The threefold division of this work marks his close relation to the older German cameralistic writers, with whose works he was familiarly acquainted. It is a consequence in part of his conformity to their method and his attention to administrative applications that his treatise was found peculiarly adapted for the use of the official class and long maintained its position as their special textbook. He was the economics teacher, says Roscher, of the well-governed middle states of Germany from 1815 to 1848. The book passed through many editions; in that of 1870 by Adolf Wagner it was transformed into a new book.

In the earlier part of his scientific life Rau tended strongly towards the relative point of view and a historical method in economics, but he never actually joined the historical school of economics. To the end, he occupied a somewhat indeterminate position with respect to that school; he subordinated historical investigation to immediate practical interests, and politics moved in the direction of limiting rather than extending the sphere of state action. His general merits are thoroughness of treatment, accuracy of statement, and balance of judgment; he shows much industry in the collection and skill in the utilization of statistical facts; and his exposition is orderly and clear.

==Other publications==
Besides the publications already mentioned, he was author of the following: Ansichten der Volkswirthschaft, 1821; Malthus und Say über die Ursachen der jetzigen Handelsstockung, 1821; Grundriss der Kameralwissenschaft oder Wirthschaftslehre, 1823; Über die Kameralwissenschaft, Entwickelung ihres Wesens und ihrer Theile, 1825; Über die Landwirthschaft der Rheinpfalz, 1830; and Geschichte des Pfluges, 1845.

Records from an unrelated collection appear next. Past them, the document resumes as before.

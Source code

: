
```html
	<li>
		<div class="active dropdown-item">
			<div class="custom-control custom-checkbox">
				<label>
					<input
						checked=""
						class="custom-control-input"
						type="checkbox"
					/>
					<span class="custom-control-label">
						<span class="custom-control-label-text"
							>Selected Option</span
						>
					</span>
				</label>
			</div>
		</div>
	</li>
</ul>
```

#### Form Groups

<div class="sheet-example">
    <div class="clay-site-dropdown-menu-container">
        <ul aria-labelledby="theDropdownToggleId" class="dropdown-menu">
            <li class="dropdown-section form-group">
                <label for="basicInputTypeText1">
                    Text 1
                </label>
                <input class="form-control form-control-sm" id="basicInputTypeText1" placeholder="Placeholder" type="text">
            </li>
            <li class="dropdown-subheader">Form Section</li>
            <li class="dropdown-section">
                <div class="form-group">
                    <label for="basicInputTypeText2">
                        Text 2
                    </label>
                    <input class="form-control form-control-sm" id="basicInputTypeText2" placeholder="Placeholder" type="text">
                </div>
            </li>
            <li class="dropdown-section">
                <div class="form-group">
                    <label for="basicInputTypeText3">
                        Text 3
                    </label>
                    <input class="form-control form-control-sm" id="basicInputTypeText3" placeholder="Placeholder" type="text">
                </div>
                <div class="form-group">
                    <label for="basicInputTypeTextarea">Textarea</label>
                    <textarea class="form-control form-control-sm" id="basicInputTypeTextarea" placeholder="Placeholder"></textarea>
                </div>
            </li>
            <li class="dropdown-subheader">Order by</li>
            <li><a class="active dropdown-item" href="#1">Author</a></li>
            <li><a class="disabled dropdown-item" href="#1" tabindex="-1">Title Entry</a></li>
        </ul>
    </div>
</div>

Rau founded in 1834 the Archiv der Politischen Oekonomie und Polizeiwissenschaft, in which he wrote a number of articles, afterwards issued in separate form: among them may be named those on the debt of Baden, on the accession of Baden to the Zollverein, on the crisis of the Zollverein in the summer of 1852, on the American banks, on the English poor law, on List's national system of political economy and on the minimum size of a peasant property.